* _EXERCISE DETAILS_
Once you have read the entries, please say how many lines hold the string "사용하여", giving the number only.

● ● ●

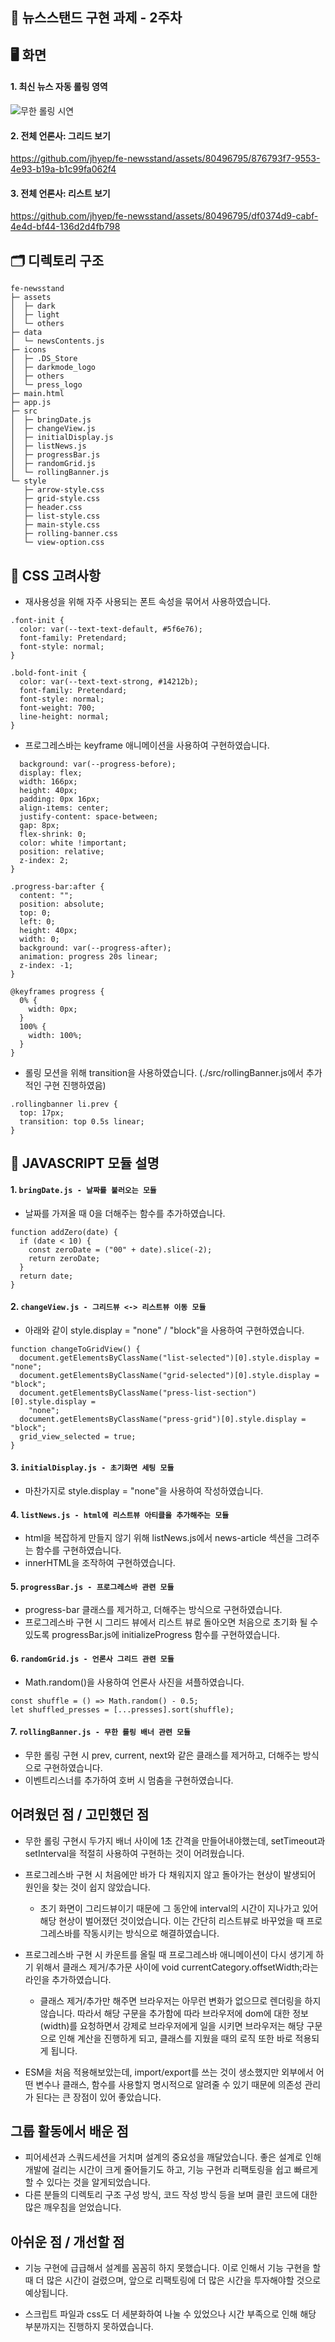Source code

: ## 📰 뉴스스탠드 구현 과제 - 2주차

## 🖥 화면

#### 1. 최신 뉴스 자동 롤링 영역

![무한 롤링 시연](https://github.com/jhyep/fe-newsstand/assets/80496795/31ba835b-aab4-4770-8df2-97a1ebdea259)

#### 2. 전체 언론사: 그리드 보기

https://github.com/jhyep/fe-newsstand/assets/80496795/876793f7-9553-4e93-b19a-b1c99fa062f4

#### 3. 전체 언론사: 리스트 보기

https://github.com/jhyep/fe-newsstand/assets/80496795/df0374d9-cabf-4e4d-bf44-136d2d4fb798

## 🗂 디렉토리 구조

```
fe-newsstand
├─ assets
│  ├─ dark
│  ├─ light
│  └─ others
├─ data
│  └─ newsContents.js
├─ icons
│  ├─ .DS_Store
│  ├─ darkmode_logo
│  ├─ others
│  └─ press_logo
├─ main.html
├─ app.js
├─ src
│  ├─ bringDate.js
│  ├─ changeView.js
│  ├─ initialDisplay.js
│  ├─ listNews.js
│  ├─ progressBar.js
│  ├─ randomGrid.js
│  └─ rollingBanner.js
└─ style
   ├─ arrow-style.css
   ├─ grid-style.css
   ├─ header.css
   ├─ list-style.css
   ├─ main-style.css
   ├─ rolling-banner.css
   └─ view-option.css
```

## 📌 CSS 고려사항

- 재사용성을 위해 자주 사용되는 폰트 속성을 묶어서 사용하였습니다.

```
.font-init {
  color: var(--text-text-default, #5f6e76);
  font-family: Pretendard;
  font-style: normal;
}

.bold-font-init {
  color: var(--text-text-strong, #14212b);
  font-family: Pretendard;
  font-style: normal;
  font-weight: 700;
  line-height: normal;
}
```

- 프로그레스바는 keyframe 애니메이션을 사용하여 구현하였습니다.

```.progress-bar {
  background: var(--progress-before);
  display: flex;
  width: 166px;
  height: 40px;
  padding: 0px 16px;
  align-items: center;
  justify-content: space-between;
  gap: 8px;
  flex-shrink: 0;
  color: white !important;
  position: relative;
  z-index: 2;
}

.progress-bar:after {
  content: "";
  position: absolute;
  top: 0;
  left: 0;
  height: 40px;
  width: 0;
  background: var(--progress-after);
  animation: progress 20s linear;
  z-index: -1;
}

@keyframes progress {
  0% {
    width: 0px;
  }
  100% {
    width: 100%;
  }
}

```

- 롤링 모션을 위해 transition을 사용하였습니다.
  (./src/rollingBanner.js에서 추가적인 구현 진행하였음)

```
.rollingbanner li.prev {
  top: 17px;
  transition: top 0.5s linear;
}
```

## 📌 JAVASCRIPT 모듈 설명

#### 1. `bringDate.js - 날짜를 불러오는 모듈`

- 날짜를 가져올 때 0을 더해주는 함수를 추가하였습니다.

```
function addZero(date) {
  if (date < 10) {
    const zeroDate = ("00" + date).slice(-2);
    return zeroDate;
  }
  return date;
}
```

#### 2. `changeView.js - 그리드뷰 <-> 리스트뷰 이동 모듈`

- 아래와 같이 style.display = "none" / "block"을 사용하여 구현하였습니다.

```
function changeToGridView() {
  document.getElementsByClassName("list-selected")[0].style.display = "none";
  document.getElementsByClassName("grid-selected")[0].style.display = "block";
  document.getElementsByClassName("press-list-section")[0].style.display =
    "none";
  document.getElementsByClassName("press-grid")[0].style.display = "block";
  grid_view_selected = true;
}
```

#### 3. `initialDisplay.js - 초기화면 세팅 모듈`

- 마찬가지로 style.display = "none"을 사용하여 작성하였습니다.

#### 4. `listNews.js - html에 리스트뷰 아티클을 추가해주는 모듈`

- html을 복잡하게 만들지 않기 위해 listNews.js에서 news-article 섹션을 그려주는 함수를 구현하였습니다.
- innerHTML을 조작하여 구현하였습니다.

#### 5. `progressBar.js - 프로그레스바 관련 모듈`

- progress-bar 클래스를 제거하고, 더해주는 방식으로 구현하였습니다.
- 프로그레스바 구현 시 그리드 뷰에서 리스트 뷰로 돌아오면 처음으로 초기화 될 수 있도록 progressBar.js에 initializeProgress 함수를 구현하였습니다.

#### 6. `randomGrid.js - 언론사 그리드 관련 모듈`

- Math.random()을 사용하여 언론사 사진을 셔플하였습니다.

```
const shuffle = () => Math.random() - 0.5;
let shuffled_presses = [...presses].sort(shuffle);
```

#### 7. `rollingBanner.js - 무한 롤링 배너 관련 모듈`

- 무한 롤링 구현 시 prev, current, next와 같은 클래스를 제거하고, 더해주는 방식으로 구현하였습니다.
- 이벤트리스너를 추가하여 호버 시 멈춤을 구현하였습니다.

## 어려웠던 점 / 고민했던 점

- 무한 롤링 구현시 두가지 배너 사이에 1초 간격을 만들어내야했는데, setTimeout과 setInterval을 적절히 사용하여 구현하는 것이 어려웠습니다.

- 프로그레스바 구현 시 처음에만 바가 다 채워지지 않고 돌아가는 현상이 발생되어 원인을 찾는 것이 쉽지 않았습니다.

  - 초기 화면이 그리드뷰이기 때문에 그 동안에 interval의 시간이 지나가고 있어 해당 현상이 벌어졌던 것이었습니다. 이는 간단히 리스트뷰로 바꾸었을 때 프로그레스바를 작동시키는 방식으로 해결하였습니다.

- 프로그레스바 구현 시 카운트를 올릴 때 프로그레스바 애니메이션이 다시 생기게 하기 위해서 클래스 제거/추가문 사이에 void currentCategory.offsetWidth;라는 라인을 추가하였습니다.

  - 클래스 제거/추가만 해주면 브라우저는 아무런 변화가 없으므로 렌더링을 하지 않습니다. 따라서 해당 구문을 추가함에 따라 브라우저에 dom에 대한 정보(width)를 요청하면서 강제로 브라우저에게 일을 시키면 브라우저는 해당 구문으로 인해 계산을 진행하게 되고, 클래스를 지웠을 때의 로직 또한 바로 적용되게 됩니다.

- ESM을 처음 적용해보았는데, import/export를 쓰는 것이 생소했지만 외부에서 어떤 변수나 클래스, 함수를 사용할지 명시적으로 알려줄 수 있기 때문에 의존성 관리가 된다는 큰 장점이 있어 좋았습니다.

## 그룹 활동에서 배운 점

- 피어세션과 스쿼드세션을 거치며 설계의 중요성을 깨달았습니다. 좋은 설계로 인해 개발에 걸리는 시간이 크게 줄어들기도 하고, 기능 구현과 리팩토링을 쉽고 빠르게 할 수 있다는 것을 알게되었습니다.
- 다른 분들의 디렉토리 구조 구성 방식, 코드 작성 방식 등을 보며 클린 코드에 대한 많은 깨우침을 얻었습니다.

## 아쉬운 점 / 개선할 점

- 기능 구현에 급급해서 설계를 꼼꼼히 하지 못했습니다. 이로 인해서 기능 구현을 할 때 더 많은 시간이 걸렸으며, 앞으로 리팩토링에 더 많은 시간을 투자해야할 것으로 예상됩니다.

- 스크립트 파일과 css도 더 세분화하여 나눌 수 있었으나 시간 부족으로 인해 해당 부분까지는 진행하지 못하였습니다.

● ● ●

* _REPLY TO THE EXERCISE_
5